Уолсингем не хотел, чтобы эта секретная информация попала к «Джулио», и поэтому целых три недели не сообщал Стаффорду о миссии Дрейка[314]
. И вдруг все резко поменялось. Едва флотилия Фрэнсиса Дрейка отплыла из Плимута, Елизавета издала указы, которые отменяли предыдущие. Взвесив все «за» и «против» открытой войны с Испанией, королева решила пойти на попятную и просить герцога Пармского о мире. Поэтому она приказала запретить Дрейку грабить испанские порты и суда и вообще проявлять какую-либо враждебность вблизи испанских земель. Единственное, что ему дозволялось, — нападать на идущие из Азии и Нового Света суда Филиппа в открытом море[315].Однако до Дрейка новый указ не дошел. Вестники должны были прибыть в Плимут 9 апреля, но оказались там на неделю позже. К тому времени герцог Пармский уже принял — хотя и с благоразумной осторожностью — предложение королевы[316]
. Поэтому дерзкое нападение Дрейка на Кадис 19 апреля королеву не обрадовало, а разозлило. Во время головокружительной атаки, позднее названной «опалением бороды испанского короля», корабли Дрейка вошли во внутреннюю акваторию порта под французскими (или голландскими) флагами. В итоге отважный мореплаватель сжег и потопил около тридцати испанских судов, а затем нагло пополнил запасы на складах короля Филиппа. Отплыв к Азорским островам — месту сбора испанских судов, идущих из Нового Света и Ост-Индии, — Дрейк получил от судьбы ценный подарок, а именно португальский галеон «Сан-Фелипе», под завязку груженный фарфором, шелком, бархатом и пряностями, а также везущий немного драгоценных камней и нескольких рабов.Подвиги Дрейка королеву, мягко говоря, не обрадовали. На тот момент она хотела мира — не войны. Недавно открытые в Брюсселе архивы, в которых хранятся записи переговоров с герцогом Пармским, подтверждают, что Елизавета никогда не была и не хотела быть королевой-воительницей, несмотря на то что викторианская историография поддалась искушению таковой ее представить[317]
. В общем и целом Елизавета одобряла боевые действия против Филиппа II в Нидерландах и даже разграбление судов в открытом море, особенно если подобные меры были ответом на испанскую агрессию.

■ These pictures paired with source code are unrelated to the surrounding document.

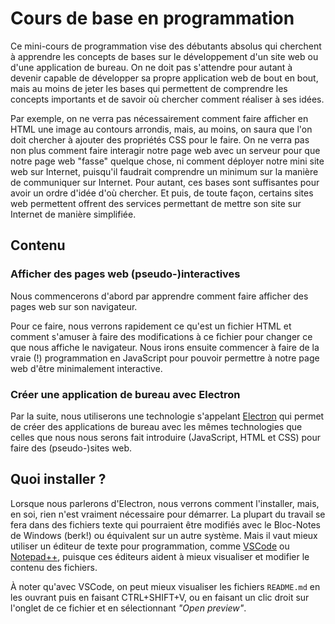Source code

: # Cours de base en programmation

Ce mini-cours de programmation vise des débutants absolus qui cherchent à apprendre les concepts de bases sur le développement d'un site web ou d'une application de bureau. On ne doit pas s'attendre pour autant à devenir capable de développer sa propre application web de bout en bout, mais au moins de jeter les bases qui permettent de comprendre les concepts importants et de savoir où chercher comment réaliser à ses idées.

Par exemple, on ne verra pas nécessairement comment faire afficher en HTML une image au contours arrondis, mais, au moins, on saura que l'on doit chercher à ajouter des propriétés CSS pour le faire. On ne verra pas non plus comment faire interagir notre page web avec un serveur pour que notre page web "fasse" quelque chose, ni comment déployer notre mini site web sur Internet, puisqu'il faudrait comprendre un minimum sur la manière de communiquer sur Internet. Pour autant, ces bases sont suffisantes pour avoir un ordre d'idée d'où chercher. Et puis, de toute façon, certains sites web permettent offrent des services permettant de mettre son site sur Internet de manière simplifiée.

## Contenu

### Afficher des pages web (pseudo-)interactives

Nous commencerons d'abord par apprendre comment faire afficher des pages web sur son navigateur.

Pour ce faire, nous verrons rapidement ce qu'est un fichier HTML et comment s'amuser à faire des modifications à ce fichier pour changer ce que nous affiche le navigateur. Nous irons ensuite commencer à faire de la vraie (!) programmation en JavaScript pour pouvoir permettre à notre page web d'être minimalement interactive.

### Créer une application de bureau avec Electron

Par la suite, nous utiliserons une technologie s'appelant [Electron](https://electronjs.org/) qui permet de créer des applications de bureau avec les mêmes technologies que celles que nous nous serons fait introduire (JavaScript, HTML et CSS) pour faire des (pseudo-)sites web.

## Quoi installer ?

Lorsque nous parlerons d'Electron, nous verrons comment l'installer, mais, en soi, rien n'est vraiment nécessaire pour démarrer. La plupart du travail se fera dans des fichiers texte qui pourraient être modifiés avec le Bloc-Notes de Windows (berk!) ou équivalent sur un autre système. Mais il vaut mieux utiliser un éditeur de texte pour programmation, comme [VSCode](https://code.visualstudio.com) ou [Notepad++](https://notepad-plus-plus.org/), puisque ces éditeurs aident à mieux visualiser et modifier le contenu des fichiers.

À noter qu'avec VSCode, on peut mieux visualiser les fichiers `README.md` en les ouvrant puis en faisant CTRL+SHIFT+V, ou en faisant un clic droit sur l'onglet de ce fichier et en sélectionnant _"Open preview"_.
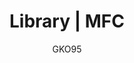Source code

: ---
name: MFC
lang: ko
layout: docs
author: GKO95
category: Library
title: "Library | MFC"
logo: "/assets/images/logo/logo-mfc.png"
summary: "."
order: 0x00
---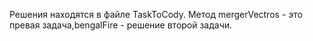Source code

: Решения находятся в файле TaskToCody. Метод mergerVectros - это превая задача,bengalFire - решение второй задачи.
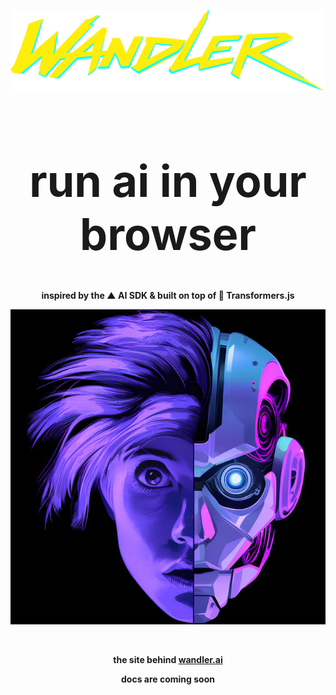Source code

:<p align="center">
  <img src="public/assets/wandler_logo_v5.svg" alt="wandler logo" width="900">
</p>

<h1 align="center" style="font-size: 5em;">run ai in your browser</h1>

<div align="center">
  <p>
    <strong>inspired by the ▲ AI SDK & built on top of 🤗 Transformers.js</strong>
  </p>
</div>

<p align="center">
  <img src="public/assets/20250202_wandler_head_v2.jpg" alt="wandler head" width="600">
</p>

<br/>

<p align="center">
  <strong>the site behind <a href="https://wandler.ai">wandler.ai</a></strong>
</p>

<p align="center">
  <strong>docs are coming soon</strong>
</p>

Однако она вовсе не хотела масштабной войны всех стран Северной Европы против Испании, которая теперь казалась, как никогда, неизбежной, а уж тем более высадки испанских войск на английской земле. Подбодренная оптимистичными предсказаниями Джона Ди, чьими услугами также пользовались Бёрли и Лестер, она верила в то, что мир все-таки достижим[318]. Цена могла оказаться высокой, но другого способа погасить разгорающийся пожар, который грозил охватить целые страны и народы, Елизавета не видела. Не желая верить в то, что Филипп II действительно решился на полномасштабное завоевание Англии, она убедила себя в том, что в глубине души король Испании тоже хочет мира[319].Иначе рассуждали Бёрли и Уолсингем. Оба убеждали королеву в том, что пришла пора готовиться к войне, а не тратить время и силы на уже бесполезные дипломатические ухищрения. Но она не желала никого слушать. Еще не простив ни тому ни другому казнь в Фотерингее, она только ворчливо отпиралась. Елизавета отказалась устраивать военные сборы и морские учения, ибо не хотела, чтобы кто-то усомнился в ее стремлении к миру. Возвратившемуся из экспедиции Дрейку было приказано вывести все суда в резерв.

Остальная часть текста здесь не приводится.